Characteristics of Graphics Processing Units
Developed for the graphics processing pipeline, GPUs excel at data parallel tasks under the SIMT paradigm [13]. An algorithm executed on the GPU is called a kernel. Every kernel is launched with many threads on the GPU executing the same instruction on different parts of the data in parallel, independently from each other. These threads are grouped into blocks within a grid, as illustrated in Fig. 2. Threads within one block share a common memory and can be synchronized, while threads from different blocks cannot communicate. The threads are mapped onto the thousands of cores available on modern GPUs for processing.

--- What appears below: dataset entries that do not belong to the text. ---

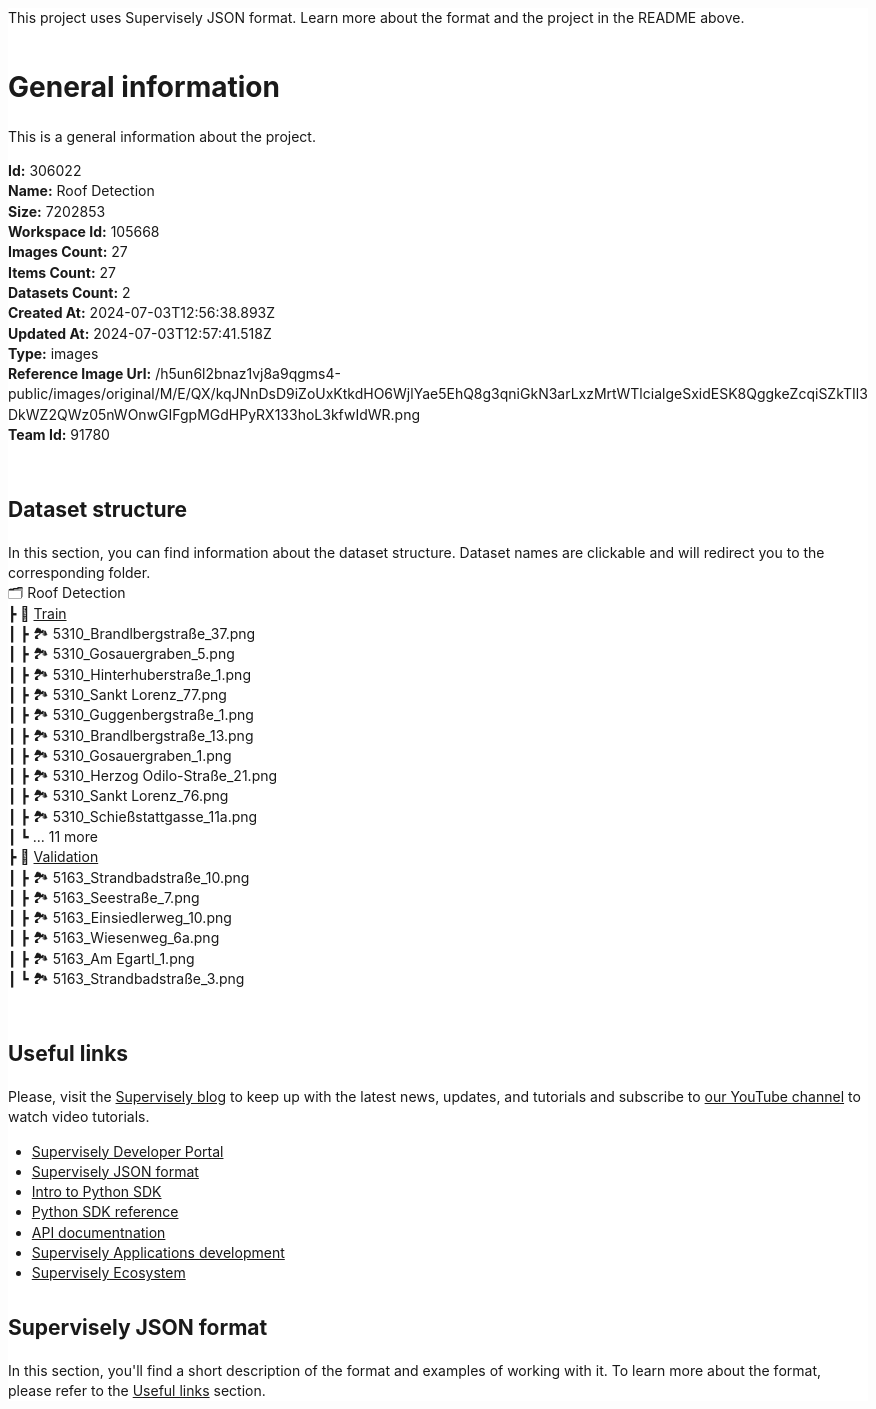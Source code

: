 This project uses Supervisely JSON format. Learn more about the format and the project in the README above.<br>
# General information
This is a general information about the project.<br>

**Id:** 306022<br>
**Name:** Roof Detection<br>
**Size:** 7202853<br>
**Workspace Id:** 105668<br>
**Images Count:** 27<br>
**Items Count:** 27<br>
**Datasets Count:** 2<br>
**Created At:** 2024-07-03T12:56:38.893Z<br>
**Updated At:** 2024-07-03T12:57:41.518Z<br>
**Type:** images<br>
**Reference Image Url:** /h5un6l2bnaz1vj8a9qgms4-public/images/original/M/E/QX/kqJNnDsD9iZoUxKtkdHO6WjlYae5EhQ8g3qniGkN3arLxzMrtWTlcialgeSxidESK8QggkeZcqiSZkTIl3DkWZ2QWz05nWOnwGIFgpMGdHPyRX133hoL3kfwIdWR.png<br>
**Team Id:** 91780<br><br>

## Dataset structure
In this section, you can find information about the dataset structure. Dataset names are clickable and will redirect you to the corresponding folder.<br>
🗂️ Roof Detection<br>┣  📂 [Train](Train)<br>┃ ┣ 🏞️ 5310_Brandlbergstraße_37.png<br>┃ ┣ 🏞️ 5310_Gosauergraben_5.png<br>┃ ┣ 🏞️ 5310_Hinterhuberstraße_1.png<br>┃ ┣ 🏞️ 5310_Sankt Lorenz_77.png<br>┃ ┣ 🏞️ 5310_Guggenbergstraße_1.png<br>┃ ┣ 🏞️ 5310_Brandlbergstraße_13.png<br>┃ ┣ 🏞️ 5310_Gosauergraben_1.png<br>┃ ┣ 🏞️ 5310_Herzog Odilo-Straße_21.png<br>┃ ┣ 🏞️ 5310_Sankt Lorenz_76.png<br>┃ ┣ 🏞️ 5310_Schießstattgasse_11a.png<br>┃ ┗ ... 11 more<br>┣  📂 [Validation](Validation)<br>┃ ┣ 🏞️ 5163_Strandbadstraße_10.png<br>┃ ┣ 🏞️ 5163_Seestraße_7.png<br>┃ ┣ 🏞️ 5163_Einsiedlerweg_10.png<br>┃ ┣ 🏞️ 5163_Wiesenweg_6a.png<br>┃ ┣ 🏞️ 5163_Am Egartl_1.png<br>┃ ┗ 🏞️ 5163_Strandbadstraße_3.png<br><br>

## Useful links
Please, visit the [Supervisely blog](https://supervisely.com/blog) to keep up with the latest news, updates, and tutorials and subscribe to [our YouTube channel](https://www.youtube.com/c/Supervisely) to watch video tutorials.<br> 

- [Supervisely Developer Portal](https://developer.supervisely.com/)
- [Supervisely JSON format](https://docs.supervise.ly/data-organization/00_ann_format_navi)
- [Intro to Python SDK](https://developer.supervisely.com/getting-started/intro-to-python-sdk)
- [Python SDK reference](https://supervisely.readthedocs.io/en/latest/sdk_packages.html)
- [API documentnation](https://api.docs.supervisely.com/)
- [Supervisely Applications development](https://developer.supervisely.com/app-development/basics)
- [Supervisely Ecosystem](https://ecosystem.supervisely.com/)

## Supervisely JSON format
In this section, you'll find a short description of the format and examples of working with it. To learn more about the format, please refer to the [Useful links](#useful-links) section.<br>

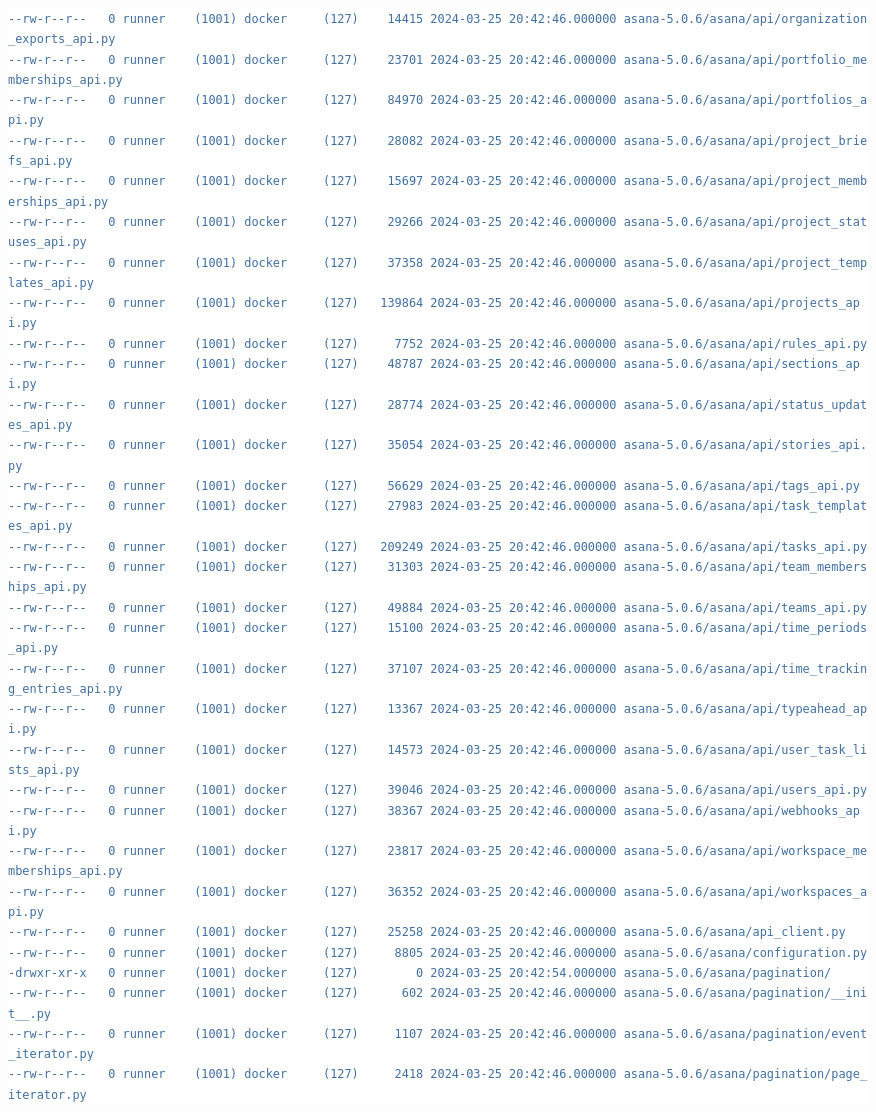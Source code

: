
 ```diff
--rw-r--r--   0 runner    (1001) docker     (127)    14415 2024-03-25 20:42:46.000000 asana-5.0.6/asana/api/organization_exports_api.py
--rw-r--r--   0 runner    (1001) docker     (127)    23701 2024-03-25 20:42:46.000000 asana-5.0.6/asana/api/portfolio_memberships_api.py
--rw-r--r--   0 runner    (1001) docker     (127)    84970 2024-03-25 20:42:46.000000 asana-5.0.6/asana/api/portfolios_api.py
--rw-r--r--   0 runner    (1001) docker     (127)    28082 2024-03-25 20:42:46.000000 asana-5.0.6/asana/api/project_briefs_api.py
--rw-r--r--   0 runner    (1001) docker     (127)    15697 2024-03-25 20:42:46.000000 asana-5.0.6/asana/api/project_memberships_api.py
--rw-r--r--   0 runner    (1001) docker     (127)    29266 2024-03-25 20:42:46.000000 asana-5.0.6/asana/api/project_statuses_api.py
--rw-r--r--   0 runner    (1001) docker     (127)    37358 2024-03-25 20:42:46.000000 asana-5.0.6/asana/api/project_templates_api.py
--rw-r--r--   0 runner    (1001) docker     (127)   139864 2024-03-25 20:42:46.000000 asana-5.0.6/asana/api/projects_api.py
--rw-r--r--   0 runner    (1001) docker     (127)     7752 2024-03-25 20:42:46.000000 asana-5.0.6/asana/api/rules_api.py
--rw-r--r--   0 runner    (1001) docker     (127)    48787 2024-03-25 20:42:46.000000 asana-5.0.6/asana/api/sections_api.py
--rw-r--r--   0 runner    (1001) docker     (127)    28774 2024-03-25 20:42:46.000000 asana-5.0.6/asana/api/status_updates_api.py
--rw-r--r--   0 runner    (1001) docker     (127)    35054 2024-03-25 20:42:46.000000 asana-5.0.6/asana/api/stories_api.py
--rw-r--r--   0 runner    (1001) docker     (127)    56629 2024-03-25 20:42:46.000000 asana-5.0.6/asana/api/tags_api.py
--rw-r--r--   0 runner    (1001) docker     (127)    27983 2024-03-25 20:42:46.000000 asana-5.0.6/asana/api/task_templates_api.py
--rw-r--r--   0 runner    (1001) docker     (127)   209249 2024-03-25 20:42:46.000000 asana-5.0.6/asana/api/tasks_api.py
--rw-r--r--   0 runner    (1001) docker     (127)    31303 2024-03-25 20:42:46.000000 asana-5.0.6/asana/api/team_memberships_api.py
--rw-r--r--   0 runner    (1001) docker     (127)    49884 2024-03-25 20:42:46.000000 asana-5.0.6/asana/api/teams_api.py
--rw-r--r--   0 runner    (1001) docker     (127)    15100 2024-03-25 20:42:46.000000 asana-5.0.6/asana/api/time_periods_api.py
--rw-r--r--   0 runner    (1001) docker     (127)    37107 2024-03-25 20:42:46.000000 asana-5.0.6/asana/api/time_tracking_entries_api.py
--rw-r--r--   0 runner    (1001) docker     (127)    13367 2024-03-25 20:42:46.000000 asana-5.0.6/asana/api/typeahead_api.py
--rw-r--r--   0 runner    (1001) docker     (127)    14573 2024-03-25 20:42:46.000000 asana-5.0.6/asana/api/user_task_lists_api.py
--rw-r--r--   0 runner    (1001) docker     (127)    39046 2024-03-25 20:42:46.000000 asana-5.0.6/asana/api/users_api.py
--rw-r--r--   0 runner    (1001) docker     (127)    38367 2024-03-25 20:42:46.000000 asana-5.0.6/asana/api/webhooks_api.py
--rw-r--r--   0 runner    (1001) docker     (127)    23817 2024-03-25 20:42:46.000000 asana-5.0.6/asana/api/workspace_memberships_api.py
--rw-r--r--   0 runner    (1001) docker     (127)    36352 2024-03-25 20:42:46.000000 asana-5.0.6/asana/api/workspaces_api.py
--rw-r--r--   0 runner    (1001) docker     (127)    25258 2024-03-25 20:42:46.000000 asana-5.0.6/asana/api_client.py
--rw-r--r--   0 runner    (1001) docker     (127)     8805 2024-03-25 20:42:46.000000 asana-5.0.6/asana/configuration.py
-drwxr-xr-x   0 runner    (1001) docker     (127)        0 2024-03-25 20:42:54.000000 asana-5.0.6/asana/pagination/
--rw-r--r--   0 runner    (1001) docker     (127)      602 2024-03-25 20:42:46.000000 asana-5.0.6/asana/pagination/__init__.py
--rw-r--r--   0 runner    (1001) docker     (127)     1107 2024-03-25 20:42:46.000000 asana-5.0.6/asana/pagination/event_iterator.py
--rw-r--r--   0 runner    (1001) docker     (127)     2418 2024-03-25 20:42:46.000000 asana-5.0.6/asana/pagination/page_iterator.py
```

Typically, a GPU is connected to its CPU host server via a PCIe connection, which sets a limit on the bandwidth between the GPU and the CPU: 16 lanes of PCIe 3.0 and PCIe 4.0 provide 128 Gbit/s and 256 Gbit/s, respectively. From these parameters we conclude that 500 GPUs are able to consume the 40 Tbit/s data rate of the upgraded LHCb detector. The total memory on a GPU is on the order of hundreds of Gbits nowadays. Consequently, 500 GPUs should also be able to process the full HLT1 sequence if enough data processing tasks fit into GPU memory at the same time and if the tasks can be sufficiently parallelized to fully unlock the TFLOPs theoretically available on the GPU.
The Allen Concept
In our proposal, a farm of GPUs processes the full data stream, as shown in Fig. 3, which can be compared to the baseline x86-only architecture of Fig. 1. Every GPU receives complete events from an event building unit and handles several thousand events at once. Raw detector data is copied to the GPU, the full HLT1 sequence is processed on the GPU and only selection decisions and objects used for the selections, such as tracks and primary vertices, are copied back to the CPU. This approach is motivated by the following considerations:
-
LHCb raw events have an average size of 100 kB. When copying raw data to the GPU, the PCIe connection between the CPU and the GPU poses no limitation to the system, even when several thousand events are processed in parallel.
-
Since single events are rather small, several thousand events are required to make full use of the compute power of modern GPUs.
-
As the full algorithm sequence is processed on the GPU, no copies between the CPU and the GPU are required, apart from the raw input and selection output, and quantities needed to define the grid sizes of individual kernels.
-
Intra-GPU communication is not required because events are independent from one another and small enough in memory footprint to be processed on a single GPU.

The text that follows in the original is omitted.